Volando voy, volando vengo
© Andrey_Photos - Pixabay

Sin duda el que más tiempo pasó con nosotros, el más listo y cariñoso de todos, fue uno que capturó al vuelo mi primo Javi mientras paseaba en bici por el barrio La Jota. Le dejábamos la puerta de la jaula abierta para que saliera cuando le apeteciera, revoloteaba por el pasillo y el salón, se posaba en el hombro de mi padre cuando éste le llamaba por su absurdo nombre ofreciéndole pipas, y cuando tenía hambre, sed o ganas de descansar, él mismo volvía a su jaula, que claramente consideraba su hogar. Además, era de agradecer que nunca intentara arrancarte la yema del dedo con su pico ganchudo cuando le querías acariciar el suave plumaje.

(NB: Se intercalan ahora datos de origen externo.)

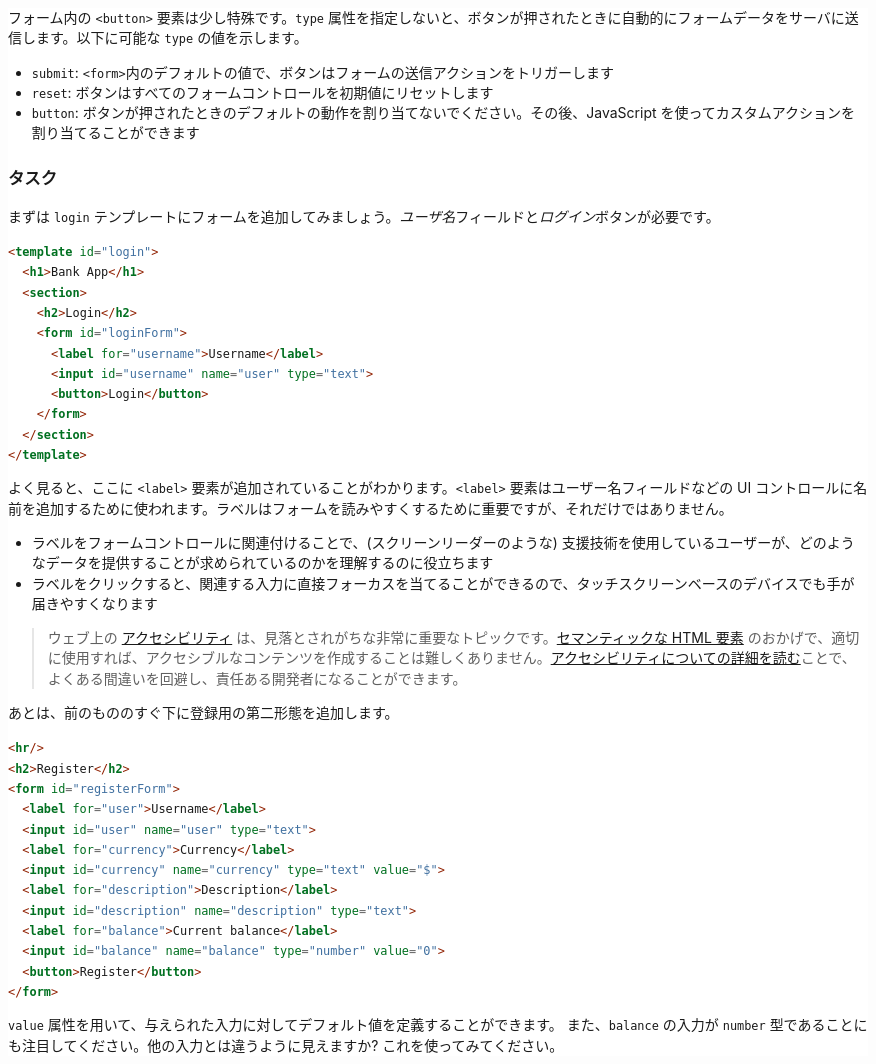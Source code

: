 フォーム内の `<button>` 要素は少し特殊です。`type` 属性を指定しないと、ボタンが押されたときに自動的にフォームデータをサーバに送信します。以下に可能な `type` の値を示します。

- `submit`: `<form>`内のデフォルトの値で、ボタンはフォームの送信アクションをトリガーします
- `reset`: ボタンはすべてのフォームコントロールを初期値にリセットします
- `button`: ボタンが押されたときのデフォルトの動作を割り当てないでください。その後、JavaScript を使ってカスタムアクションを割り当てることができます

### タスク

まずは `login` テンプレートにフォームを追加してみましょう。*ユーザ名*フィールドと*ログイン*ボタンが必要です。

```html
<template id="login">
  <h1>Bank App</h1>
  <section>
    <h2>Login</h2>
    <form id="loginForm">
      <label for="username">Username</label>
      <input id="username" name="user" type="text">
      <button>Login</button>
    </form>
  </section>
</template>
```

よく見ると、ここに `<label>` 要素が追加されていることがわかります。`<label>` 要素はユーザー名フィールドなどの UI コントロールに名前を追加するために使われます。ラベルはフォームを読みやすくするために重要ですが、それだけではありません。

- ラベルをフォームコントロールに関連付けることで、(スクリーンリーダーのような) 支援技術を使用しているユーザーが、どのようなデータを提供することが求められているのかを理解するのに役立ちます
- ラベルをクリックすると、関連する入力に直接フォーカスを当てることができるので、タッチスクリーンベースのデバイスでも手が届きやすくなります

> ウェブ上の [アクセシビリティ](https://developer.mozilla.org/ja/docs/Learn/Accessibility/What_is_accessibility) は、見落とされがちな非常に重要なトピックです。[セマンティックな HTML 要素](https://developer.mozilla.org/ja/docs/Learn/Accessibility/HTML) のおかげで、適切に使用すれば、アクセシブルなコンテンツを作成することは難しくありません。[アクセシビリティについての詳細を読む](https://developer.mozilla.org/ja/docs/Web/Accessibility)ことで、よくある間違いを回避し、責任ある開発者になることができます。

あとは、前のもののすぐ下に登録用の第二形態を追加します。

```html
<hr/>
<h2>Register</h2>
<form id="registerForm">
  <label for="user">Username</label>
  <input id="user" name="user" type="text">
  <label for="currency">Currency</label>
  <input id="currency" name="currency" type="text" value="$">
  <label for="description">Description</label>
  <input id="description" name="description" type="text">
  <label for="balance">Current balance</label>
  <input id="balance" name="balance" type="number" value="0">
  <button>Register</button>
</form>
```

`value` 属性を用いて、与えられた入力に対してデフォルト値を定義することができます。
また、`balance` の入力が `number` 型であることにも注目してください。他の入力とは違うように見えますか? これを使ってみてください。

Pero un mal día Aurora, la vecina que subía a echar una mano con las tareas del hogar, se dejó una ventana abierta y el pájaro voló en busca de nuevos horizontes siguiendo la llamada de la naturaleza. No regresó jamás.

Años más tarde, viviendo ya en el Actur junto a otro periquito, un buen día comenzó a poner diminutos huevos similares a los de codorniz, y así descubrimos que en realidad era una periquita. Por aquel entonces mi prima Almudena, hermana mayor de Javi, venía a casa a cuidar de mi hermana pequeña y a ayudar con las tareas del hogar. Sin ningún tipo de escrúpulos, cocinó los huevos hirviéndolos durante unos minutos y se los comió. Yo no tuve estómago para probarlos, aunque no dudo de que estaban igual de exquisitos que los huevos de otras aves que solemos degustar como manjares. La pobre periquita falleció después de aquella experiencia, al parecer a causa de un huevo a medio poner que se le quedó atascado dentro, obstruyéndole el aparato digestivo. Que descanses en paz en el cielo de los pájaros.

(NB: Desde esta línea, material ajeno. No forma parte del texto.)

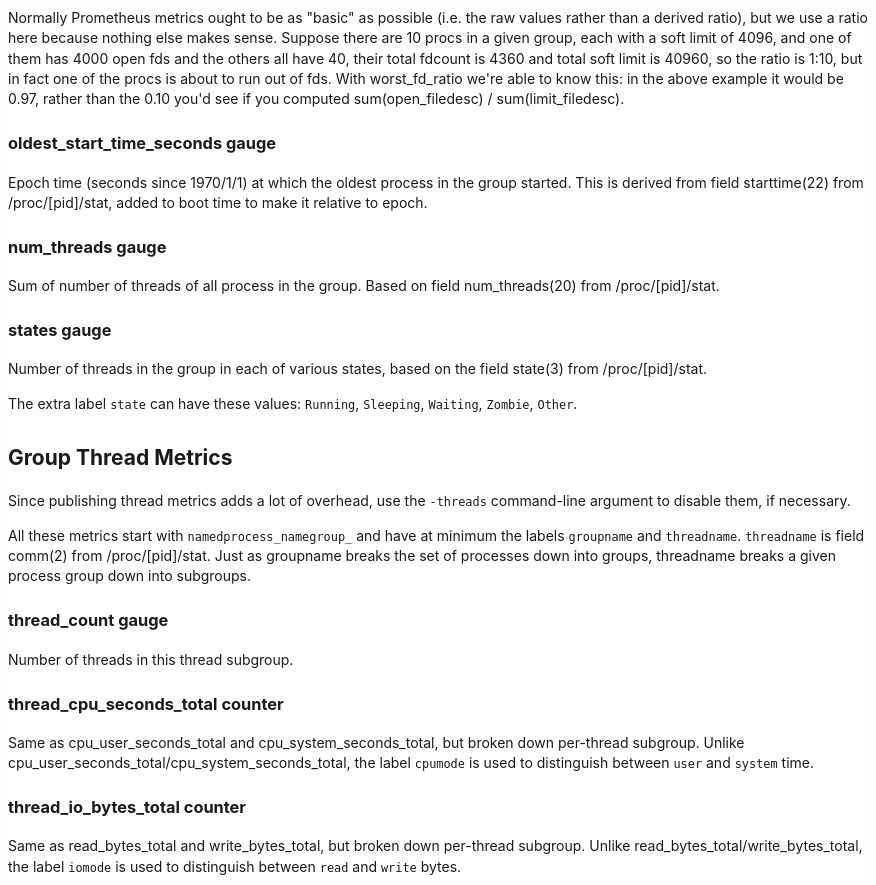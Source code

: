 Normally Prometheus metrics ought to be as "basic" as possible (i.e. the raw
values rather than a derived ratio), but we use a ratio here because nothing
else makes sense. Suppose there are 10 procs in a given group, each with a
soft limit of 4096, and one of them has 4000 open fds and the others all have
40, their total fdcount is 4360 and total soft limit is 40960, so the ratio
is 1:10, but in fact one of the procs is about to run out of fds. With
worst_fd_ratio we're able to know this: in the above example it would be
0.97, rather than the 0.10 you'd see if you computed sum(open_filedesc) /
sum(limit_filedesc).

### oldest_start_time_seconds gauge

Epoch time (seconds since 1970/1/1) at which the oldest process in the group
started.  This is derived from field starttime(22) from /proc/[pid]/stat, added
to boot time to make it relative to epoch.

### num_threads gauge

Sum of number of threads of all process in the group.  Based on field num_threads(20)
from /proc/[pid]/stat.

### states gauge

Number of threads in the group in each of various states, based on the field
state(3) from /proc/[pid]/stat.

The extra label `state` can have these values: `Running`, `Sleeping`, `Waiting`, `Zombie`, `Other`.

## Group Thread Metrics

Since publishing thread metrics adds a lot of overhead, use the `-threads` command-line argument to disable them, 
if necessary.

All these metrics start with `namedprocess_namegroup_` and have at minimum
the labels `groupname` and `threadname`.  `threadname` is field comm(2) from
/proc/[pid]/stat.  Just as groupname breaks the set of processes down into
groups, threadname breaks a given process group down into subgroups.

### thread_count gauge

Number of threads in this thread subgroup.

### thread_cpu_seconds_total counter

Same as cpu_user_seconds_total and cpu_system_seconds_total, but broken down
per-thread subgroup.  Unlike cpu_user_seconds_total/cpu_system_seconds_total,
the label `cpumode` is used to distinguish between `user` and `system` time.

### thread_io_bytes_total counter

Same as read_bytes_total and write_bytes_total, but broken down
per-thread subgroup.  Unlike read_bytes_total/write_bytes_total,
the label `iomode` is used to distinguish between `read` and `write` bytes.


[release]: https://github.com/yyf330/process-exporter/releases/latest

viernes, 6 de marzo de 2015

Por agosto, la codorniz en el rastrojo

Un día, mi padre llegó del trabajo cargando al hombro un enorme saco que no paraba de agitarse misteriosamente. Nos reunió a toda la familia en la pequeña habitación donde solíamos comer y, al abrir el fardo, de su interior surgió un amasijo de seres vivos que, en cuanto vieron la más mínima oportunidad de recuperar su libertad perdida, huyendo despavoridos en todas las direcciones posibles entre una nube de plumas y aleteos. Resulta que mi padre había estado haciendo unos trabajos en una granja de codornices y los dueños le habían obsequiado con unas cuantas aves para que nos diéramos un buen homenaje gastronómico. Hasta aquí todo perfecto, ¡si no fuera porque se las había traído vivas!

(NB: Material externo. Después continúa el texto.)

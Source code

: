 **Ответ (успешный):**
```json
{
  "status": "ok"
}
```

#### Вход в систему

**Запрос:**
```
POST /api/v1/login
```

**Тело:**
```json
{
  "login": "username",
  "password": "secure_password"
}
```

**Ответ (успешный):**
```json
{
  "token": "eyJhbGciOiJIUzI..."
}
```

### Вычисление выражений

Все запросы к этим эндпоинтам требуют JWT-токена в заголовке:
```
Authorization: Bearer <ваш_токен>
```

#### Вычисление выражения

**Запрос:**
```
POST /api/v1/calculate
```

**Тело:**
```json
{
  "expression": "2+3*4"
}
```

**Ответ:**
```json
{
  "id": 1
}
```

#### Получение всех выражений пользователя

Por agosto, la codorniz en el rastrojo
© ariesa66 - Pixabay

Rápidamente cerramos la puerta del cuarto para que no escaparan por toda la casa, pero aún quedaba la laboriosa tarea de capturarlas y volver a meterlas dentro del saco. No fue sencillo, porque las codornices no paraban de moverse nerviosa y velozmente de un lado a otro de la estancia, encaramándose al armario, trepando por las cortinas, correteando por debajo de la mesa y las sillas, y lo peor de todo, ¡defecando por todas partes! Así que, cuando finalmente conseguimos atrapar a la última, comenzó una faena mucho más tediosa y desagradable, limpiar todo aquel desaguisado. El guiso fue el premio final, y aunque no recuerdo haberlo probado ni la receta, probablemente codornices escabechadas, seguro que estuvo riquísimo.

miércoles, 4 de marzo de 2015

El gancho

Hace unos días, en la estación de la Plaza de España, había un hombre de pie junto al borde del andén acompañado por un par de trabajadoras del metro. Al parecer se le había caído un objeto de pequeño tamaño a las vías, una tarjeta o algo parecido, y en vez de lanzarse al foso para recuperarlo rápidamente por sus propios medios, había solicitado sensatamente la ayuda de las autoridades pertinentes.

El gancho
© Antranias - Pixabay

Alguna vez me había planteado qué pasaría si, por ejemplo, se me cayera el móvil por el estrecho hueco entre el vagón y el andén al acceder o al bajarme del convoy, pues está terminantemente prohibido descender al nivel de los raíles bajo ninguna circunstancia. Ahora conozco la respuesta, y de hecho ni siquiera las operarias se atrevieron a tanto. En lugar de eso, trajeron un largo mástil que venía provisto de un gancho en la parte superior y un accionador manual en la parte inferior, y durante un rato intentaron pescar el objeto con pésimos resultados.

Me recordó la famosa escena del gancho de "Toy Story", cuando los muñecos alienígenas decían "el gancho es quien decide quién se va y quién se queda". En esta ocasión el que decidió fue el dueño del objeto cuando, al ver que ninguna de las dos mujeres lograba recuperar su preciada posesión, se hizo con el gancho y, en sólo un par de intentos, logró apresarla y subirla de vuelta hasta sus manos. Justo a tiempo, porque el metro estaba a punto de entrar en la estación.

lunes, 2 de marzo de 2015

¿Pechuga de pollo o de pato?

De vez en cuando, en el supermercado del barrio obsequiaban a los clientes con pollitos vivos y coleando, de piar escandaloso e irritante, que compensaban de sobra con un plumón amarillo y sedoso que no podías dejar de acariciar. Apenas recién salidos del cascarón, inevitablemente acababan muriendo en casa por mucho tesón que pusieras en cuidar de ellos, haciéndoles una casita con una caja de zapatos, dándoles calor con una lámpara y alimentándolos con migas de pan, cereales e incluso leche (¿leche?, ¡pero si los pollos no son mamíferos!). A veces venían pintados de vivos colores, supongo que siguiendo alguna extraña campaña de marketing que nunca llegué a comprender, pero el resultado siempre terminaba siendo el mismo, y no sobrevivían más allá de unos pocos días fuera de su hábitat natural, la granja de engorde. Pobres bichos.

¿Pechuga de pollo o de pato?
© vladimix - Flickr

En una ocasión cambiaron los pollitos por patitos, y no sé si tuvimos más suerte, pusimos más empeño y cuidado, o simplemente los patos son más resistentes que sus primos lejanos, pero el caso es que el palmípedo sobrevivió. No tardó mucho en crecer y convertirse en un pato hecho y derecho, y cuando estaba hambriento era muy gracioso contemplar sus bamboleantes andares mientras nos seguía por toda la casa graznando en pos de su comida. Pero un mal día se hizo demasiado grande y se fue de casa, y aunque no nos dijeron nada al respecto para no herir sensibilidades, no dudo de que de un modo u otro acabó en nuestra cazuela. No tengo ningún inconveniente en comer pato, me encanta, pero hubiera sido incapaz de comerme a mi pato. Pobre bicho.